9 Responses to “Canadian Speech Laws Being Used to Punish Bloggers”

  1. TerenceC Says:

    Not to be a contrarian Alan, although I appear to be taking on that role, I agree with the post but not the conclusion. We have just as many problems here, if not worse actualy since our media appears to be very add revenue driven, rather than fact driven. See this url for some interesting reading.

    http://www.theinsider.org/news/article.asp?id=567

    I agree with freedom of speech, I respect people’s opinions by and large – but I must confess that seeing a right wing’d bloviator get slapped down is very pleasing to me personally.

  2. mark Francis Says:

    Warman is suing for libel. Now, Canada’s libel laws are a mess, and I am an advocate for reform, but Warman is suing bloggers arguing that a key piece of evidence attributed to him as author, is, he claims, not authored by him.

    The piece is a racist piece directed against Canada’s first black senator.

    Even in America, with its First Amendment, one can launch a tort of defamation over something like this.

    You can disagree with the Human Rights Commissions — I think they are wandering into territory not intended — but the lawsuit is not about the appropriateness of the commissions. The defendants maybe trying to make that connection, but it’s a red herring.

    I am being sued for libel myself, by the way, over online political actions in the Green Party of Canada. I consider the suit without merit, and have many criticisms of Canada’s antiquated libel laws.

    But falsely attributing racist writings to a human rights lawyer sounds actionable to me, if true.

    Oh, our Prime Minister recently sued the Official Opposition for libel for printing what was spoken in Parliament, and repeated throughout the media. A lot of these same characters screaming murder over Warman’s libel suit support the PM’s vexatious libel suit.

    Hypocrites.

  3. MW Says:

    “Currently, the “Human Rights Courts” in Canada are busy punishing conservative Canadian bloggers because of their opinions.”

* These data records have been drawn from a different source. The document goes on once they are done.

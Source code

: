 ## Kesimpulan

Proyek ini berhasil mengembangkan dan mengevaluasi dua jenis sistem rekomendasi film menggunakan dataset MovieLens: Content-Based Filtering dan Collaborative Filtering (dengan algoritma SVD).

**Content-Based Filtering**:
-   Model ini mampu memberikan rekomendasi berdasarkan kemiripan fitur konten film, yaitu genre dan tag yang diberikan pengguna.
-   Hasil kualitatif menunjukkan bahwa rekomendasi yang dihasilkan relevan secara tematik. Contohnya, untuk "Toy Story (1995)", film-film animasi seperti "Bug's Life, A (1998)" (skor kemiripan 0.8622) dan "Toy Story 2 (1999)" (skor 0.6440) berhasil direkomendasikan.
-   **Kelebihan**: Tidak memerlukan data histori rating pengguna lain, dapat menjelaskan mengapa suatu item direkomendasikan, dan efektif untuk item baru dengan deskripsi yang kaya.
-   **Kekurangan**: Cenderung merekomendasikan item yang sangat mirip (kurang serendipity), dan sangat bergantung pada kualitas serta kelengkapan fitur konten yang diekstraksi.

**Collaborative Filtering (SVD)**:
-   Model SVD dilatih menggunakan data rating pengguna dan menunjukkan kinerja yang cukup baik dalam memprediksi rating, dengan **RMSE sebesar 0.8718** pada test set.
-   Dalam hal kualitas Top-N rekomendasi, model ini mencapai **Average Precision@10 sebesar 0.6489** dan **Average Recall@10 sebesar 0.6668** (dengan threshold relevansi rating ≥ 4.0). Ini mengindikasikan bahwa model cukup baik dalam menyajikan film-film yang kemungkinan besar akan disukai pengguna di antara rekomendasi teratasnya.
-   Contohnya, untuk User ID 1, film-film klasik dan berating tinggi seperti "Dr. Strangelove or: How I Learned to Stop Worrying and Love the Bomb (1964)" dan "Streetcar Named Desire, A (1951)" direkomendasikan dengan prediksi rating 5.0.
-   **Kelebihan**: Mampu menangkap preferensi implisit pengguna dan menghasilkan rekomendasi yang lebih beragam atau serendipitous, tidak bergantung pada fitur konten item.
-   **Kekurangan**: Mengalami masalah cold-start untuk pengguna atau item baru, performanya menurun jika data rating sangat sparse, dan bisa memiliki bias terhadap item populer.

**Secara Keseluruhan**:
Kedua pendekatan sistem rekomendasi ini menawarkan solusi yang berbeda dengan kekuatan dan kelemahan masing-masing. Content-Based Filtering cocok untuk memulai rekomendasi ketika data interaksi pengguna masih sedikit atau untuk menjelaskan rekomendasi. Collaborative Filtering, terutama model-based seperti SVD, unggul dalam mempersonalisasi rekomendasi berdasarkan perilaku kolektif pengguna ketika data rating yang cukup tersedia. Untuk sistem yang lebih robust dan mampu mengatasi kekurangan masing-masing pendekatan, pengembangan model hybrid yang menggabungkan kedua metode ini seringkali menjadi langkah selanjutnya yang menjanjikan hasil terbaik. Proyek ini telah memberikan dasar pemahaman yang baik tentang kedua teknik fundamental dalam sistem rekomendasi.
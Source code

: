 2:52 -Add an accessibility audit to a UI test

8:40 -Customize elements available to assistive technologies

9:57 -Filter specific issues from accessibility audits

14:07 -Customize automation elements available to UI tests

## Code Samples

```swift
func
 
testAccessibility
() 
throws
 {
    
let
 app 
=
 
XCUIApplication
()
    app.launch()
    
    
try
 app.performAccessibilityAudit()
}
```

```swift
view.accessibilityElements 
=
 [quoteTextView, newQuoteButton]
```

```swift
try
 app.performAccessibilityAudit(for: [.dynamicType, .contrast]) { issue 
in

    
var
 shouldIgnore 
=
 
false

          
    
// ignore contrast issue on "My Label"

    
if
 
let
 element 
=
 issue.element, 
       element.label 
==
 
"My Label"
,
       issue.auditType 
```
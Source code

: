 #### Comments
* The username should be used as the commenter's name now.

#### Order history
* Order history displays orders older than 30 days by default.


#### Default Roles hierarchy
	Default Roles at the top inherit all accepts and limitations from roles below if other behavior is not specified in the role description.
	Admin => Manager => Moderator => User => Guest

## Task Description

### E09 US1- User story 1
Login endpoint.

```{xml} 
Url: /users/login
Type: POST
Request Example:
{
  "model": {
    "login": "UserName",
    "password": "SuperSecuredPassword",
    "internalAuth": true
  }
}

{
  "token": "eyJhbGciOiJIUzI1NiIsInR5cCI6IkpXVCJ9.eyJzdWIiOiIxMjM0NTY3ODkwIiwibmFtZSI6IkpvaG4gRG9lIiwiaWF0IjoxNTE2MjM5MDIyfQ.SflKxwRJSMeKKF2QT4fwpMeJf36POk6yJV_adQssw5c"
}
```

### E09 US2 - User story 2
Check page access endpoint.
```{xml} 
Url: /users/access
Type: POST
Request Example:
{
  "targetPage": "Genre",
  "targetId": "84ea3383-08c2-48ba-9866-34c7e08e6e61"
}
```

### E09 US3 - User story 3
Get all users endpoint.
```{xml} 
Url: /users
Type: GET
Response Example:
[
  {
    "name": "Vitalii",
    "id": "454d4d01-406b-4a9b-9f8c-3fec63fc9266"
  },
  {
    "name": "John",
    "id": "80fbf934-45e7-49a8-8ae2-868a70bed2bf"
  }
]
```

    Um… no the HRC is not doing that. Richard Warman is suing the aforementioned bloggers for Libel. It’s a tort. It’s got nothing to do with the HRC.

  4. Blazingcatfur Says:

    Thanks for the support Alan. Send Lawyers Guns and Money.

  5. Dos Says:

    MW – you’re simply incorrect. Yes, libel is a count to these charges, but he’s also using Section 13 of the Canadian Human Rights Acts, to wit:

    Section 13 of the Canadian Human Rights Act (the Act) empowers the Commission to deal with complaints regarding the telephonic transmission of hate messages:

    13. (1) It is a discriminatory practice for a person or a group of persons acting in concert to communicate telephonically or to cause to be so communicated, repeatedly, in whole or in part by means of the facilities of a telecommunication undertaking within the legislative authority of Parliament, any matter that is likely to expose a person or persons to hatred or contempt by reason of the fact that person or those persons are identifiable on the basis of a prohibited ground of discrimination.

    Furthermore, Warman was the lead investigator AND prosecutor of the HRC. To say the HRC has nothing to do with it is preposterous since that is where the cases are being investigated and heard.

  6. Alan Stewart Carl Says:

    Courts punish. People bring lawsuits. I don’t think the sentance was incorrect and I’d hoped the rest of the piece made clear that it wasn’t the courts acting independently but the actions of Warman who were leading the charge.

    And, from my understanding, it’s not “libel” in our American sense. It’s “hate speech” that’s at the core of the suit. It may be cast as “libel” but that requires an interpretation of the word far broader than American law, because of the 1st Amendment, would ever allow.

  7. Saskboy Says:

    I was going to add what Mark did. This case is about libel, not human rights political speech.

  8. David Anthony Hohol Says:

    This article is just another example of Americans thumping their chest so loudly, they fail to hear what’s actually going. Yo Carl… check your facts and dont count on redneck readers for accurate information. It was a lawsuit you rube..

  9. kranky kritter Says:

    Alan, the link leads to an unrelated article. I can’t make heads or tails of this.